## Work item
Render every entry exactly as it appears.
Dataset excerpts Start Marker
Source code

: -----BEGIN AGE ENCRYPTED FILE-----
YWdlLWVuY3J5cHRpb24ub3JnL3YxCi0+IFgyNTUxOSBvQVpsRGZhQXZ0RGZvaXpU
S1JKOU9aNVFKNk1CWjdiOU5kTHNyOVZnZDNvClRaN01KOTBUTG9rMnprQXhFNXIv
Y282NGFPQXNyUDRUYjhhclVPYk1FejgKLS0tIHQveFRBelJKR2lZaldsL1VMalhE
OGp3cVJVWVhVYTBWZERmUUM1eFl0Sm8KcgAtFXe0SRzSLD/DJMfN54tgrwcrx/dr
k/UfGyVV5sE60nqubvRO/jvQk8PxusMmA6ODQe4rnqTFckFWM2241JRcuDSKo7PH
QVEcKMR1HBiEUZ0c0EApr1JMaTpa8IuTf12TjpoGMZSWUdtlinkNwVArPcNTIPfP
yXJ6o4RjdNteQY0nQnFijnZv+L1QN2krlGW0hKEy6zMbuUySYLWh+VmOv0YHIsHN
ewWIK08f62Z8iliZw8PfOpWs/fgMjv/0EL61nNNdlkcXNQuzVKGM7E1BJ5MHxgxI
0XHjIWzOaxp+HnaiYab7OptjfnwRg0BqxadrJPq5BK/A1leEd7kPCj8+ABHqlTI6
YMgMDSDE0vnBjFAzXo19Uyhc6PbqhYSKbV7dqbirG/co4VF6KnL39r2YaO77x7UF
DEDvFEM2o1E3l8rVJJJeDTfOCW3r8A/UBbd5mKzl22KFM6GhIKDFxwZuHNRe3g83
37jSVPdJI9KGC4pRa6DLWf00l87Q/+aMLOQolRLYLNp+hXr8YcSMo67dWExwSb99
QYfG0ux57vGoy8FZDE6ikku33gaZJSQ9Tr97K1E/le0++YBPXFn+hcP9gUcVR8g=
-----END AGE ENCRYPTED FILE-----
Dataset excerpts End Marker
## Response
Source code

: -----BEGIN AGE ENCRYPTED FILE-----
YWdlLWVuY3J5cHRpb24ub3JnL3YxCi0+IFgyNTUxOSBvQVpsRGZhQXZ0RGZvaXpU
S1JKOU9aNVFKNk1CWjdiOU5kTHNyOVZnZDNvClRaN01KOTBUTG9rMnprQXhFNXIv
Y282NGFPQXNyUDRUYjhhclVPYk1FejgKLS0tIHQveFRBelJKR2lZaldsL1VMalhE
OGp3cVJVWVhVYTBWZERmUUM1eFl0Sm8KcgAtFXe0SRzSLD/DJMfN54tgrwcrx/dr
k/UfGyVV5sE60nqubvRO/jvQk8PxusMmA6ODQe4rnqTFckFWM2241JRcuDSKo7PH
QVEcKMR1HBiEUZ0c0EApr1JMaTpa8IuTf12TjpoGMZSWUdtlinkNwVArPcNTIPfP
yXJ6o4RjdNteQY0nQnFijnZv+L1QN2krlGW0hKEy6zMbuUySYLWh+VmOv0YHIsHN
ewWIK08f62Z8iliZw8PfOpWs/fgMjv/0EL61nNNdlkcXNQuzVKGM7E1BJ5MHxgxI
0XHjIWzOaxp+HnaiYab7OptjfnwRg0BqxadrJPq5BK/A1leEd7kPCj8+ABHqlTI6
YMgMDSDE0vnBjFAzXo19Uyhc6PbqhYSKbV7dqbirG/co4VF6KnL39r2YaO77x7UF
DEDvFEM2o1E3l8rVJJJeDTfOCW3r8A/UBbd5mKzl22KFM6GhIKDFxwZuHNRe3g83
37jSVPdJI9KGC4pRa6DLWf00l87Q/+aMLOQolRLYLNp+hXr8YcSMo67dWExwSb99
QYfG0ux57vGoy8FZDE6ikku33gaZJSQ9Tr97K1E/le0++YBPXFn+hcP9gUcVR8g=
-----END AGE ENCRYPTED FILE-----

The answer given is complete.